**The task**.
The answer must restate the listing word for word, without its images.

=== Begin Enclosure ===

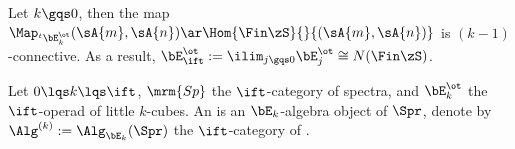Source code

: \documentclass[article, a4paper, twoside]{universal}
\begin{document}
\begin{thm}[5.1.1.4]
    Let $k\gqs0$, then the map $\Map_{{}^{t}\bE_{k}^{\ot}}(\sA{m},\sA{n})\ar\Hom{\Fin\zS}{}{(\sA{m},\sA{n})}$ is $(k-1)$-connective. As a result, $\bE_{\ift}^{\ot}:=\ilim_{j\gqs0}\bE_{j}^{\ot}\cong N(\Fin\zS)$.
\end{thm}


\begin{dfn}[7.1.0.1]
    Let $0\lqs k\lqs \ift$, $\mrm{Sp}$ the $\ift$-category of spectra, and $\bE_{k}^{\ot}$ the $\ift$-operad of little $k$-cubes. An  is an $\bE_{k}$-algebra object of $\Spr$, denote by $\Alg^{(k)}:=\Alg_{\bE_{k}}(\Spr)$ the $\ift$-category of .
\end{dfn}



\printref
\end{document}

=== End Enclosure ===

**Response**.
Source code

: \documentclass[article, a4paper, twoside]{universal}
\begin{document}
\begin{thm}[5.1.1.4]
    Let $k\gqs0$, then the map $\Map_{{}^{t}\bE_{k}^{\ot}}(\sA{m},\sA{n})\ar\Hom{\Fin\zS}{}{(\sA{m},\sA{n})}$ is $(k-1)$-connective. As a result, $\bE_{\ift}^{\ot}:=\ilim_{j\gqs0}\bE_{j}^{\ot}\cong N(\Fin\zS)$.
\end{thm}


\begin{dfn}[7.1.0.1]
    Let $0\lqs k\lqs \ift$, $\mrm{Sp}$ the $\ift$-category of spectra, and $\bE_{k}^{\ot}$ the $\ift$-operad of little $k$-cubes. An  is an $\bE_{k}$-algebra object of $\Spr$, denote by $\Alg^{(k)}:=\Alg_{\bE_{k}}(\Spr)$ the $\ift$-category of .
\end{dfn}



\printref
\end{document}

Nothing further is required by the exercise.